Contrary to the plaintiff's contention, the Supreme Court properly granted those branches of Gholis's motion which were for summary judgment dismissing the cause of action for specific performance of the contract asserted against it and on its counterclaim for a judgment declaring that the plaintiff defaulted on its obligations under the contract and that Gholis was therefore entitled to retain the down payment made pursuant to the contract. Gholis demonstrated that it was ready, willing, and able to close by submitting a title policy that indicated that Gholis was capable of delivering marketable and insurable title to the premises. In addition, Gholis demonstrated that the plaintiff had defaulted by failing to appear at the scheduled closing. In opposition, the plaintiff failed to raise a triable issue of fact (
see

Ashkenazi v Miller
, 190 AD3d 668, 672
; Martocci v Schneider
, 119 AD3d at 749).

Likewise, the Supreme Court properly denied that branch of the plaintiff's motion which was for summary judgment on the cause of action for specific performance of the contract. The plaintiff failed to demonstrate, prima facie, that Gholis was in breach of the contract and that a time-of-the-essence notice was a "nullity" so as to relieve the plaintiff of the requirement that it demonstrate, prima facie, that it was ready, willing, and able to close (
see

Perelmuter v LRM Bldrs.,
LLC
, 230 AD3d at 1166-1167;
Latora v Ferreira
, 102 AD3d at 839).

Contrary to the plaintiff's contention, the Supreme Court properly granted those branches of the motion of Bushwack and Stellberger which were for summary judgment dismissing the causes of action alleging tortious interference with contract and fraud insofar as asserted against them. Bushwack and Stellberger submitted evidence demonstrating, inter alia, that Stellberger did not enter into a "backup contract" until after the plaintiff had expressed a wish to terminate its contract with Gholis. In opposition, the plaintiff failed to raise a triable issue of fact (
see

Ferdinand v Siegel
, 236 AD3d 861, 862;
Ginsburg Dev. Cos., LLC v Carbone
, 134 AD3d 890, 892-893).

The plaintiff's remaining contentions are without merit.
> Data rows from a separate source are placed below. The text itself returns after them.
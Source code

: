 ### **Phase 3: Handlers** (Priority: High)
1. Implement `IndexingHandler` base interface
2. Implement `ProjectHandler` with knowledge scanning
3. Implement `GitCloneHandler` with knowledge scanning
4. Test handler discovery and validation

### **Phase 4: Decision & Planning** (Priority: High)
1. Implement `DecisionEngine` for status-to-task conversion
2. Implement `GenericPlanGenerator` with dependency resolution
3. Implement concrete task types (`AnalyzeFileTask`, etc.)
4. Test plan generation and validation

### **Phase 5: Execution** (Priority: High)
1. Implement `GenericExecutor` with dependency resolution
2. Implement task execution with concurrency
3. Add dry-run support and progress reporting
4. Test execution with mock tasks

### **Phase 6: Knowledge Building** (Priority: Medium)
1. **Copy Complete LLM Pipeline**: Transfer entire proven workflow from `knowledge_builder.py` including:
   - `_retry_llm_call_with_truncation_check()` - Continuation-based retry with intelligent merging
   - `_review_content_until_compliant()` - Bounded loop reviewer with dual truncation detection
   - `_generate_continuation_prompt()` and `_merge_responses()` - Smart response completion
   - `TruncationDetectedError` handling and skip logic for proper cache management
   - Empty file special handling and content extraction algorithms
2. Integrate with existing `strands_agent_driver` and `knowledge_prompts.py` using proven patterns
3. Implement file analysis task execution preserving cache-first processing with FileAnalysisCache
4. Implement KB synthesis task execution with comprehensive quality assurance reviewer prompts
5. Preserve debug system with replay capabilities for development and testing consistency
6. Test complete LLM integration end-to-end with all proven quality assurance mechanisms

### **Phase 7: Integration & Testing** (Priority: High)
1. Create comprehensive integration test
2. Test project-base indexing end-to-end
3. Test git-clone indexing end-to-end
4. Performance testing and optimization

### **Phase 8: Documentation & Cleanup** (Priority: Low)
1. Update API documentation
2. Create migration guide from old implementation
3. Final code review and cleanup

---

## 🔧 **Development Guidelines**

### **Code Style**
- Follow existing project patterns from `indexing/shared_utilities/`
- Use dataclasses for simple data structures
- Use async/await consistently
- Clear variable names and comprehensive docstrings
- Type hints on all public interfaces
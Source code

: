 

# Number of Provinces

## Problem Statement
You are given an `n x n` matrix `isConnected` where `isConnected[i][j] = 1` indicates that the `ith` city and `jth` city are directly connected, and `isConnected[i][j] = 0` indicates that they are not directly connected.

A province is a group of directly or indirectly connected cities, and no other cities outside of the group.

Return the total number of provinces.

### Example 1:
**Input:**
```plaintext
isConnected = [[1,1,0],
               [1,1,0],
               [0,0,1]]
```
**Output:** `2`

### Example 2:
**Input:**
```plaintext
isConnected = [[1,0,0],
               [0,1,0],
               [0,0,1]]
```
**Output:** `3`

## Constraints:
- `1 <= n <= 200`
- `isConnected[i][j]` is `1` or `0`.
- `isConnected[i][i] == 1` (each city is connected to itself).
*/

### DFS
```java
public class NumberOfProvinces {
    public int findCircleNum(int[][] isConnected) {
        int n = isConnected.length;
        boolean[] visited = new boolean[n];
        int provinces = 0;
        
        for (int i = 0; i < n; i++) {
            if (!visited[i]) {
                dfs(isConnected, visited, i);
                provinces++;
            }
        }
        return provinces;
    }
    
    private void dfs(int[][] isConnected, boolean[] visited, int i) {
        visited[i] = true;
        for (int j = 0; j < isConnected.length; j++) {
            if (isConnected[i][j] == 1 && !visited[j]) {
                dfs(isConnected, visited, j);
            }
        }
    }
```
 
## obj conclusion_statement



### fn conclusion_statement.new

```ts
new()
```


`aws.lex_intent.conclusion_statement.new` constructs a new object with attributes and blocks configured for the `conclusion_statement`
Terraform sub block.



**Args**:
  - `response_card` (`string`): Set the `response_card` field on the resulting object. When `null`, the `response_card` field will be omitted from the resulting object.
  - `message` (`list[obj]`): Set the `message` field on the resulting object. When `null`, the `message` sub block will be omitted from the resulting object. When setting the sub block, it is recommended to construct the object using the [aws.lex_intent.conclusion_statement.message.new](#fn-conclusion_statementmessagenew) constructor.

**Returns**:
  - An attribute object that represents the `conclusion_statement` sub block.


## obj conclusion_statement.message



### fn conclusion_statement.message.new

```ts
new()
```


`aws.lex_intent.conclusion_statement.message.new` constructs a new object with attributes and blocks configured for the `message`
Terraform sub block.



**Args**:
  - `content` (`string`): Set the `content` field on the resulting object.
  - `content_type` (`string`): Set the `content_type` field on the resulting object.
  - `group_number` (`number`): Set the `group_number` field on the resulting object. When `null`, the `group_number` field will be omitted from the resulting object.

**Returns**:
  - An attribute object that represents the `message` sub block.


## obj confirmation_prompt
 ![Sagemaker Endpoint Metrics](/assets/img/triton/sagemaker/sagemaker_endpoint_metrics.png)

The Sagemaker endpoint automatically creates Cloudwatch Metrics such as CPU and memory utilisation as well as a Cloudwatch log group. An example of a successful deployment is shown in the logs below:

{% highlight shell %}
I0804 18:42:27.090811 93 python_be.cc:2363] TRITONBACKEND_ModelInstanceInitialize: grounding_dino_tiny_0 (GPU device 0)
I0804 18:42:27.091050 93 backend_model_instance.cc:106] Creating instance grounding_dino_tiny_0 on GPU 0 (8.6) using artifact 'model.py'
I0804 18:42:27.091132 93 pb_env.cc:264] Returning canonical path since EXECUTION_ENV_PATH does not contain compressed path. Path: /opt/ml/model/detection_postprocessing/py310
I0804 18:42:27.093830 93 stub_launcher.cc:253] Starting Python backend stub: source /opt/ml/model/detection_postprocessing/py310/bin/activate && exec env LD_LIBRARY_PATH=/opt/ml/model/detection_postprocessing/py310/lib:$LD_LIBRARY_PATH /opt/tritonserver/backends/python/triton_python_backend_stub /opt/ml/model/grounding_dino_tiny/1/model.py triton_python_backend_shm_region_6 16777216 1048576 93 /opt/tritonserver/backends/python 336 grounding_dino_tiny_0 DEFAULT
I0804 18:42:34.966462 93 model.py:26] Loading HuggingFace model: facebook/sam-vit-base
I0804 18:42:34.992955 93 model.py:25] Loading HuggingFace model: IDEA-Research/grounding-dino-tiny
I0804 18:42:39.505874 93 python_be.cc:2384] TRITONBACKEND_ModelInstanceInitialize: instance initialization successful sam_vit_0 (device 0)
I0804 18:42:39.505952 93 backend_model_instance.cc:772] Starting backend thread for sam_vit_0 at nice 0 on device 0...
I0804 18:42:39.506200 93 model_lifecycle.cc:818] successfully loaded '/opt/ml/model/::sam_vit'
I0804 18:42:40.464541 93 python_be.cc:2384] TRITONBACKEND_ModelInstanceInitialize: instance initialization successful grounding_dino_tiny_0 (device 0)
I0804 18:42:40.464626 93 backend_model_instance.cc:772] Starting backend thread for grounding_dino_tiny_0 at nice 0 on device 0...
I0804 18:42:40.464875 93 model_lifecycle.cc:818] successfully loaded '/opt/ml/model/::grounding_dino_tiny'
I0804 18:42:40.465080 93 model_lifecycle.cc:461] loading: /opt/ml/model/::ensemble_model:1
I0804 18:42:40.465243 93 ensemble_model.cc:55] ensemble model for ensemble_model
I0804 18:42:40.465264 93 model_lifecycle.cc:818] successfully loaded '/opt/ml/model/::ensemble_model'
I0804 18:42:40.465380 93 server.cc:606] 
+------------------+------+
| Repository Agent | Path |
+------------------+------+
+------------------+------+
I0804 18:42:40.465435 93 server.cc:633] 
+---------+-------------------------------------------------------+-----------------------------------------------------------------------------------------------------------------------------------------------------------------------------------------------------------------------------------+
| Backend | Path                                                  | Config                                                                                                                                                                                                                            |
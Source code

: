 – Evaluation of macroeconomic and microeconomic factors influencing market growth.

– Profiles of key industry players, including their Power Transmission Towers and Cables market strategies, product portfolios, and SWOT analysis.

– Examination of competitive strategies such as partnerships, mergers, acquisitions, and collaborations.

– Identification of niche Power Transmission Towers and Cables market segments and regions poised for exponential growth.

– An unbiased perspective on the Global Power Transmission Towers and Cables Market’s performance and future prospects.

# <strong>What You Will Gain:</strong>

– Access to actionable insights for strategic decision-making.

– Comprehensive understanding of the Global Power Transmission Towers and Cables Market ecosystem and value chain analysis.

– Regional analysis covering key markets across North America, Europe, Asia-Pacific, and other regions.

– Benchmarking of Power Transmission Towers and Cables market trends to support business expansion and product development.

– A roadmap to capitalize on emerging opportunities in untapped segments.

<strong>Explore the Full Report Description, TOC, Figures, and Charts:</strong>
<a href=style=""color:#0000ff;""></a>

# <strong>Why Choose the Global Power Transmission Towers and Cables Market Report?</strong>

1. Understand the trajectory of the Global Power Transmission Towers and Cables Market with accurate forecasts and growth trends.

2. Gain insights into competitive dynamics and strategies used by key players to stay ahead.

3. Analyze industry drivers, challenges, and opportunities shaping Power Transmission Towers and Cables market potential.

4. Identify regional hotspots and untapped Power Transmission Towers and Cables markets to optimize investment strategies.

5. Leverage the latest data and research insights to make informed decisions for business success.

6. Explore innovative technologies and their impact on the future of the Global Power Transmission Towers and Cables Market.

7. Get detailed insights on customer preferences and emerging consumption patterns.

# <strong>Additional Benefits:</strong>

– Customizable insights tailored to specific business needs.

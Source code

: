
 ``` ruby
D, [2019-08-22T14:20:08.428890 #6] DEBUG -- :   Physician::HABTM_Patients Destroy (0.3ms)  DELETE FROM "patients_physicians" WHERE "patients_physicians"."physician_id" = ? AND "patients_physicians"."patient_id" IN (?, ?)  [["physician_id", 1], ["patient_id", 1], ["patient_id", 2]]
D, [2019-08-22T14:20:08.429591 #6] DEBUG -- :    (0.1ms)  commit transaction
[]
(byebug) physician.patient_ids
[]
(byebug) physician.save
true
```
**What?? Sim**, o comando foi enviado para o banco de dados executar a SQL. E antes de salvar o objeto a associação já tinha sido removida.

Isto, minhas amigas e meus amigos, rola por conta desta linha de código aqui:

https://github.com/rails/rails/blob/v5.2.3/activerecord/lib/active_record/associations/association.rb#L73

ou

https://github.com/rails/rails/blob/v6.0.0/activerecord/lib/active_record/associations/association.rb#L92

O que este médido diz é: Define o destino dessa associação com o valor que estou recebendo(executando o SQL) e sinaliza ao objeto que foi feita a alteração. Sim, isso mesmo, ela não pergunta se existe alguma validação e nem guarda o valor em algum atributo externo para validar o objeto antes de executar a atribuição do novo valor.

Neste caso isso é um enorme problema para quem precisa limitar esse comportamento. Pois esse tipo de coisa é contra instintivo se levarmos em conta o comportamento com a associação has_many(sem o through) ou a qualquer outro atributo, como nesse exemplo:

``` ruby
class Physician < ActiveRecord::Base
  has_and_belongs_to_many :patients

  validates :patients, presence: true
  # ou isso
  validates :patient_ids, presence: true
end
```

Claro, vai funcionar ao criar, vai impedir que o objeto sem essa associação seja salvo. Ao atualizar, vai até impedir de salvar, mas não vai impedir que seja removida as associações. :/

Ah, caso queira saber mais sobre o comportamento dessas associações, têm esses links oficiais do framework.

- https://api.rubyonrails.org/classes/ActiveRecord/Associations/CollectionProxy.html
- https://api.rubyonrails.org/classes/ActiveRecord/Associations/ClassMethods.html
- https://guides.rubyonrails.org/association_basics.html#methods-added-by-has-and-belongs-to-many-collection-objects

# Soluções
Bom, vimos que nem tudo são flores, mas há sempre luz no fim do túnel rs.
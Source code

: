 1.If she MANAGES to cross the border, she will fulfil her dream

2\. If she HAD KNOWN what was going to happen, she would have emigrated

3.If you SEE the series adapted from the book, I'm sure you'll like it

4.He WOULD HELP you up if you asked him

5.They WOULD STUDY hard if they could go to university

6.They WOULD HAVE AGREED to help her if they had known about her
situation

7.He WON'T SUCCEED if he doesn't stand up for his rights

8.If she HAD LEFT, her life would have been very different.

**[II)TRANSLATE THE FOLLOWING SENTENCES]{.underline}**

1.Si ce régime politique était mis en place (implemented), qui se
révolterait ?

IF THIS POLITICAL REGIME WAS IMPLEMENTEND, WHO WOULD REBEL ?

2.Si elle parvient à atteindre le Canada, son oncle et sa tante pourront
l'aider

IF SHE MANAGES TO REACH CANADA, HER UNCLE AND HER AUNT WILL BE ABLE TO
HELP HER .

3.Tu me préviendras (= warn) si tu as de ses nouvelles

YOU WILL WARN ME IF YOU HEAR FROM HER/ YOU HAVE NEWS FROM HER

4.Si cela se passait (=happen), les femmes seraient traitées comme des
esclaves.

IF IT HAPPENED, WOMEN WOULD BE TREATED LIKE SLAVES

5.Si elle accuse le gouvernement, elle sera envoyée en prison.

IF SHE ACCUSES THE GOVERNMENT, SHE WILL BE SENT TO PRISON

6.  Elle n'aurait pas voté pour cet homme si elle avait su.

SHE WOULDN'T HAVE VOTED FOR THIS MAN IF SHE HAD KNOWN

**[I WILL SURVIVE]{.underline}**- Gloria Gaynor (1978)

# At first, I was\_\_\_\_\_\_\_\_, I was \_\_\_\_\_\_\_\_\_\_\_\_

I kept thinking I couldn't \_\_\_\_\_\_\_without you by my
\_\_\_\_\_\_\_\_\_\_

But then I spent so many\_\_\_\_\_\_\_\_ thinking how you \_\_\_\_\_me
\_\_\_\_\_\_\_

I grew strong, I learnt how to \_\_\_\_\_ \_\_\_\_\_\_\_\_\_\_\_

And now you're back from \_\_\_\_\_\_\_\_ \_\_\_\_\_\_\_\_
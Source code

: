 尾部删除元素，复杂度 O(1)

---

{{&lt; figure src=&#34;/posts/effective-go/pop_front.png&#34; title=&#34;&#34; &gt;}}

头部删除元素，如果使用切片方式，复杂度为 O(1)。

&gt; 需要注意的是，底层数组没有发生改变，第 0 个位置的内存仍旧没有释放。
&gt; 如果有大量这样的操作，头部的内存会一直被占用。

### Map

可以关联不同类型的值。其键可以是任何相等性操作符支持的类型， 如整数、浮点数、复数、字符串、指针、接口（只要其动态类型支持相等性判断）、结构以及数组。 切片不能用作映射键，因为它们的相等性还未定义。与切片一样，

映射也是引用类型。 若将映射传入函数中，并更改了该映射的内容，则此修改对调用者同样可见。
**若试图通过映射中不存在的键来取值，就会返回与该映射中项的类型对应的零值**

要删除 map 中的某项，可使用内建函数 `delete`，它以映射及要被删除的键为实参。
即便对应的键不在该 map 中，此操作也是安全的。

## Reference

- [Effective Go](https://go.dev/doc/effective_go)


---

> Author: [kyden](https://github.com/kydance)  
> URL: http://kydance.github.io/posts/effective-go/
Since this is, in part, a declaratory judgment action, we remit the matter to the Supreme Court, Kings County, for the entry of a judgment, among other things, declaring that the plaintiff does not possess any rights to, title to, or interest in the premises and that Gholis is entitled to retain the down payment made pursuant to the contract (
see

Lanza v Wagner
, 11 NY2d 317, 334).

DUFFY, J.P., FORD, GOLIA and QUIRK, JJ., concur.